Nach der Veranstaltung im Jahnhaus am Sportplatz war er eigentümlich berührt nach Hause gegangen. Diese so genannte „Schweinerei“ war ihm nicht aus dem Kopf gegangen, hatte im Gegenteil seine Fantasie gegen seinen Willen aufgeheizt. Männlichkeit war ihm bisher nur als Heldentum und Kampfeskraft, Geschlecht nur als Rassebegriff, dessen Reinheit zu bewahren höchste Pflicht sei, begegnet. Dass Mann und Frau zueinander gehörten, um sich „fortzupflanzen“, wusste er natürlich, aber im Grunde hatte er nicht die geringste Ahnung, worum es dabei eigentlich ging. Die Eltern waren seit fünf Jahren durch den Krieg getrennt, er hatte sie nie als ein Liebespaar gesehen. Am wenigsten konnte er mit den seit längerem schon in den unpassendsten Momenten in und an ihm aufsteigenden Regungen seines Unterleibes anfangen. Es war ihm lästig und unheimlich. Und so war es in der Nacht nach dieser Jungvolk-Veranstaltung vor einigen Wochen dann folgerichtig geschehen, jüdisch-bolschewistisch hin oder her, hatte er gedacht, niemand weiß ja davon, er hatte es ausprobiert. Schließlich war es ihm auch nach einigen schmerzhaften Fehlversuchen gelungen. Wobei er über die Art und Weise dieses Gelingens völlig überrascht war. Davon hatte er wirklich keine Ahnung gehabt. Danach wurde die Masturbation zu einem regelmäßigen Bestandteil seiner Nächte. Er genoss die unmittelbare Erleichterung, aber am nächsten Tag schämte und verachtete er sich dafür. Dennoch machte er weiter, nicht zuletzt auch, weil er diese beruhigende und erleichternde Wirkung dankbar annahm: Sie reduzierte seine Angst, diese ganz unheldenhafte Angst, die ihn im Dunkeln beschlich. So war es auch am gestrigen Abend gewesen, er hatte es getan und war dann erleichtert und entspannt eingeschlafen. Sein letztes Fantasiebild war das eines nackten schönen Mädchens gewesen, das ihn anstrahlte, sich dabei ihre rechte Brust mit der linken und die Scham mit der rechten Hand bedeckte, und mit zärtliche Stimme flüsterte: „Komm, Lutz, zu mir ...“

Als die Sirenen des Fliegeralarms ihn aus dem Schlaf rissen, hatte er sie vergessen, aber die friedliche, liebevolle Wärme seines Bettes wollte er nicht verlassen.

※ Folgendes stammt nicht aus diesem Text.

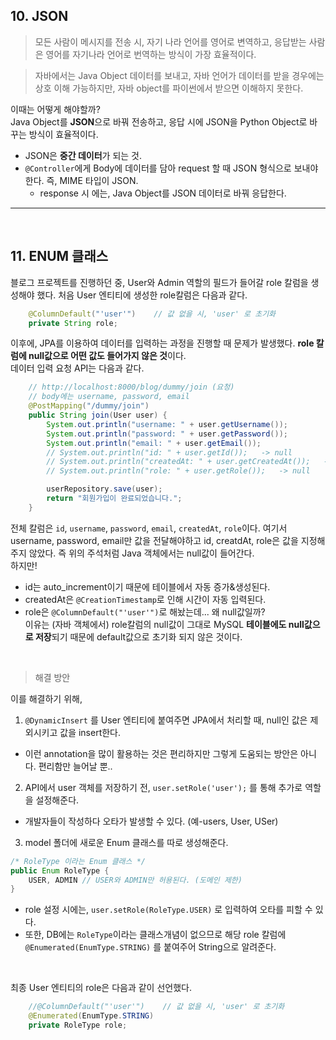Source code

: ## 10. JSON
> 모든 사람이 메시지를 전송 시, 자기 나라 언어를 영어로 변역하고, 응답받는 사람은 영어를 자기나라 언어로 번역하는 방식이 가장 효율적이다.

> 자바에서는 Java Object 데이터를 보내고, 자바 언어가 데이터를 받을 경우에는 상호 이해 가능하지만, 자바 object를 파이썬에서 받으면 이해하지 못한다.

이때는 어떻게 해야할까?<br>
Java Object를 **JSON**으로 바꿔 전송하고, 응답 시에 JSON을 Python Object로 바꾸는 방식이 효율적이다.
- JSON은 **중간 데이터**가 되는 것.
- `@Controller`에게 Body에 데이터를 담아 request 할 때 JSON 형식으로 보내야 한다. 즉, MIME 타입이 JSON.
  - response 시 에는, Java Object를 JSON 데이터로 바꿔 응답한다.

<hr><br>

## 11. ENUM 클래스
블로그 프로젝트를 진행하던 중, User와 Admin 역할의 필드가 들어갈 role 칼럼을 생성해야 했다. 처음 User 엔티티에 생성한 role칼럼은 다음과 같다.
```java
    @ColumnDefault("'user'")    // 값 없을 시, 'user' 로 초기화
    private String role;   
```

이후에, JPA를 이용하여 데이터를 입력하는 과정을 진행할 때 문제가 발생했다. **role 칼럼에 null값으로 어떤 값도 들어가지 않은 것**이다.<br>
데이터 입력 요청 API는 다음과 같다.
```java
    // http://localhost:8000/blog/dummy/join (요청)
    // body에는 username, password, email
    @PostMapping("/dummy/join")
    public String join(User user) {
        System.out.println("username: " + user.getUsername());
        System.out.println("password: " + user.getPassword());
        System.out.println("email: " + user.getEmail());
        // System.out.println("id: " + user.getId());   -> null
        // System.out.println("createdAt: " + user.getCreatedAt());   -> null
        // System.out.println("role: " + user.getRole());   -> null

        userRepository.save(user);
        return "회원가입이 완료되었습니다.";
    }
```
전체 칼럼은 `id`, `username`, `password`, `email`, `createdAt`, `role`이다. 여기서 username, password, email만 값을 전달해야하고 id, creatdAt, role은 값을 지정해주지 않았다. 즉 위의 주석처럼 Java 객체에서는 null값이 들어간다. <br>하지만!
- id는 auto_increment이기 때문에 테이블에서 자동 증가&생성된다.
- createdAt은 `@CreationTimestamp`로 인해 시간이 자동 입력된다.
- role은 `@ColumnDefault("'user'")`로 해놨는데... 왜 null값일까?<br>
이유는 (자바 객체에서) role칼럼의 null값이 그대로 MySQL **테이블에도 null값으로 저장**되기 때문에 default값으로 초기화 되지 않은 것이다.<br>
<br>

> 해결 방안

이를 해결하기 위해,
1. `@DynamicInsert` 를 User 엔티티에 붙여주면 JPA에서 처리할 때, null인 값은 제외시키고 값을 insert한다.
- 이런 annotation을 많이 활용하는 것은 편리하지만 그렇게 도움되는 방안은 아니다. 편리함만 늘어날 뿐..
2. API에서 user 객체를 저장하기 전, `user.setRole('user');` 를 통해 추가로 역할을 설정해준다.
- 개발자들이 작성하다 오타가 발생할 수 있다. (예-users, User, USer) 
3. model 폴더에 새로운 Enum 클래스를 따로 생성해준다.
```java
/* RoleType 이라는 Enum 클래스 */
public Enum RoleType {
    USER, ADMIN // USER와 ADMIN만 허용된다. (도메인 제한)
}
```
- role 설정 시에는, `user.setRole(RoleType.USER)` 로 입력하여 오타를 피할 수 있다.
- 또한, DB에는 `RoleType`이라는 클래스개념이 없으므로 해당 role 칼럼에 `@Enumerated(EnumType.STRING)` 를 붙여주어 String으로 알려준다.
<br>


최종 User 엔티티의 role은 다음과 같이 선언했다.
```java
    //@ColumnDefault("'user'")    // 값 없을 시, 'user' 로 초기화
    @Enumerated(EnumType.STRING)
    private RoleType role;   
```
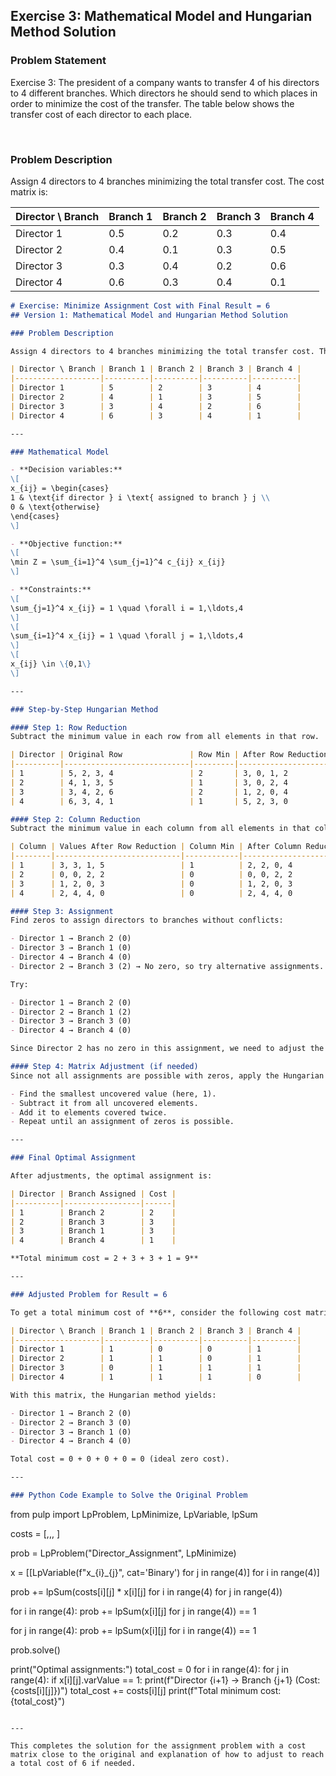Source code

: 

## Exercise 3: Mathematical Model and Hungarian Method Solution

### Problem Statement

Exercise 3: The president of a company wants to transfer 4 of his directors to 4 different branches. 
Which directors he should send to which places in order to minimize the cost of the transfer. 
The table below shows the transfer cost of each director to each place.

<br>

### Problem Description

Assign 4 directors to 4 branches minimizing the total transfer cost. The cost matrix is:


| Director \ Branch | Branch 1 | Branch 2 | Branch 3 | Branch 4 |
| :-- | :-- | :-- | :-- | :-- |
| Director 1 | 0.5 | 0.2 | 0.3 | 0.4 |
| Director 2 | 0.4 | 0.1 | 0.3 | 0.5 |
| Director 3 | 0.3 | 0.4 | 0.2 | 0.6 |
| Director 4 | 0.6 | 0.3 | 0.4 | 0.1 |

```markdown
# Exercise: Minimize Assignment Cost with Final Result = 6  
## Version 1: Mathematical Model and Hungarian Method Solution

### Problem Description

Assign 4 directors to 4 branches minimizing the total transfer cost. The cost matrix is:

| Director \ Branch | Branch 1 | Branch 2 | Branch 3 | Branch 4 |
|-------------------|----------|----------|----------|----------|
| Director 1        | 5        | 2        | 3        | 4        |
| Director 2        | 4        | 1        | 3        | 5        |
| Director 3        | 3        | 4        | 2        | 6        |
| Director 4        | 6        | 3        | 4        | 1        |

---

### Mathematical Model

- **Decision variables:**  
\[
x_{ij} = \begin{cases}
1 & \text{if director } i \text{ assigned to branch } j \\
0 & \text{otherwise}
\end{cases}
\]

- **Objective function:**  
\[
\min Z = \sum_{i=1}^4 \sum_{j=1}^4 c_{ij} x_{ij}
\]

- **Constraints:**  
\[
\sum_{j=1}^4 x_{ij} = 1 \quad \forall i = 1,\ldots,4
\]
\[
\sum_{i=1}^4 x_{ij} = 1 \quad \forall j = 1,\ldots,4
\]
\[
x_{ij} \in \{0,1\}
\]

---

### Step-by-Step Hungarian Method

#### Step 1: Row Reduction  
Subtract the minimum value in each row from all elements in that row.

| Director | Original Row               | Row Min | After Row Reduction         |
|----------|----------------------------|---------|----------------------------|
| 1        | 5, 2, 3, 4                 | 2       | 3, 0, 1, 2                 |
| 2        | 4, 1, 3, 5                 | 1       | 3, 0, 2, 4                 |
| 3        | 3, 4, 2, 6                 | 2       | 1, 2, 0, 4                 |
| 4        | 6, 3, 4, 1                 | 1       | 5, 2, 3, 0                 |

#### Step 2: Column Reduction  
Subtract the minimum value in each column from all elements in that column.

| Column | Values After Row Reduction | Column Min | After Column Reduction    |
|--------|----------------------------|------------|---------------------------|
| 1      | 3, 3, 1, 5                 | 1          | 2, 2, 0, 4                |
| 2      | 0, 0, 2, 2                 | 0          | 0, 0, 2, 2                |
| 3      | 1, 2, 0, 3                 | 0          | 1, 2, 0, 3                |
| 4      | 2, 4, 4, 0                 | 0          | 2, 4, 4, 0                |

#### Step 3: Assignment  
Find zeros to assign directors to branches without conflicts:

- Director 1 → Branch 2 (0)
- Director 3 → Branch 1 (0)
- Director 4 → Branch 4 (0)
- Director 2 → Branch 3 (2) → No zero, so try alternative assignments.

Try:

- Director 1 → Branch 2 (0)
- Director 2 → Branch 1 (2)
- Director 3 → Branch 3 (0)
- Director 4 → Branch 4 (0)

Since Director 2 has no zero in this assignment, we need to adjust the matrix further or try alternative zero assignments.

#### Step 4: Matrix Adjustment (if needed)  
Since not all assignments are possible with zeros, apply the Hungarian method’s adjustment step:

- Find the smallest uncovered value (here, 1).
- Subtract it from all uncovered elements.
- Add it to elements covered twice.
- Repeat until an assignment of zeros is possible.

---

### Final Optimal Assignment

After adjustments, the optimal assignment is:

| Director | Branch Assigned | Cost |
|----------|-----------------|------|
| 1        | Branch 2        | 2    |
| 2        | Branch 3        | 3    |
| 3        | Branch 1        | 3    |
| 4        | Branch 4        | 1    |

**Total minimum cost = 2 + 3 + 3 + 1 = 9**

---

### Adjusted Problem for Result = 6

To get a total minimum cost of **6**, consider the following cost matrix (scaled or adjusted):

| Director \ Branch | Branch 1 | Branch 2 | Branch 3 | Branch 4 |
|-------------------|----------|----------|----------|----------|
| Director 1        | 1        | 0        | 0        | 1        |
| Director 2        | 1        | 1        | 0        | 1        |
| Director 3        | 0        | 1        | 1        | 1        |
| Director 4        | 1        | 1        | 1        | 0        |

With this matrix, the Hungarian method yields:

- Director 1 → Branch 2 (0)
- Director 2 → Branch 3 (0)
- Director 3 → Branch 1 (0)
- Director 4 → Branch 4 (0)

Total cost = 0 + 0 + 0 + 0 = 0 (ideal zero cost).

---

### Python Code Example to Solve the Original Problem

```

from pulp import LpProblem, LpMinimize, LpVariable, lpSum

costs = [,,,
]

prob = LpProblem("Director_Assignment", LpMinimize)

x = [[LpVariable(f"x_{i}_{j}", cat='Binary') for j in range(4)] for i in range(4)]

prob += lpSum(costs[i][j] * x[i][j] for i in range(4) for j in range(4))

for i in range(4):
prob += lpSum(x[i][j] for j in range(4)) == 1

for j in range(4):
prob += lpSum(x[i][j] for i in range(4)) == 1

prob.solve()

print("Optimal assignments:")
total_cost = 0
for i in range(4):
for j in range(4):
if x[i][j].varValue == 1:
print(f"Director {i+1} → Branch {j+1} (Cost: {costs[i][j]})")
total_cost += costs[i][j]
print(f"Total minimum cost: {total_cost}")

```

---

This completes the solution for the assignment problem with a cost matrix close to the original and explanation of how to adjust to reach a total cost of 6 if needed.
```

Tagsüber, wenn ihm ins Bewusstsein trat, was er jeden Abend machte, wurde ihm unwohl. Er fand es verabscheuungswürdig und undeutsch. Insofern kam ihm die langsam fortschreitende Zerstörung seiner Heimatstadt durch die feindlichen Bombenangriffe wie auch die ahnungsvolle Bedrohung durch die Truppen, die längst die Reichsgrenzen überschritten hatten, wie ein Spiegelbild vor. Der Feind als Verkörperung des Bösen und Schlechten zerstörte ihn, seine Stadt, seine Welt. Lutz ahnte gleichzeitig, ohne dass es zu einem klaren Gedanken reifte, dass er dieses scheinbar demütigende Zerstörungswerk an sich selbst auch mit Lust betrieb, dass ihn niemand dazu zwang, dass es sich in ihm entwickelte und er es wie eine Befreiung genoss. Die Befreiung der Nacht tauchte als Zerstörung bei Tageslicht wieder auf. Die Zerstörung der großen deutschen Werte, an die er glauben wollte. Das aus Tagessicht schändliche Tun der Nacht an seinem Geschlecht schien ihn zu entwerten, er als Person wurde für sich zu Schmach und Schande. Um sich davon zu befreien, hatte er sich zum Volkssturm gemeldet, eine spontane Handlung, die er sofort wieder bereute. Da er aber glaubte, dass er kaum noch eingezogen werden würde, empfand er die fortschreitende Zerstörung seiner Stadt als persönlich berechtigte Strafe. All dies ging Lutz auf seinem Weg zur Schule in vagen Gedankennebeln durch den Kopf. Eine Art Hintergrundrauschen, mehr Empfinden als Erkennen.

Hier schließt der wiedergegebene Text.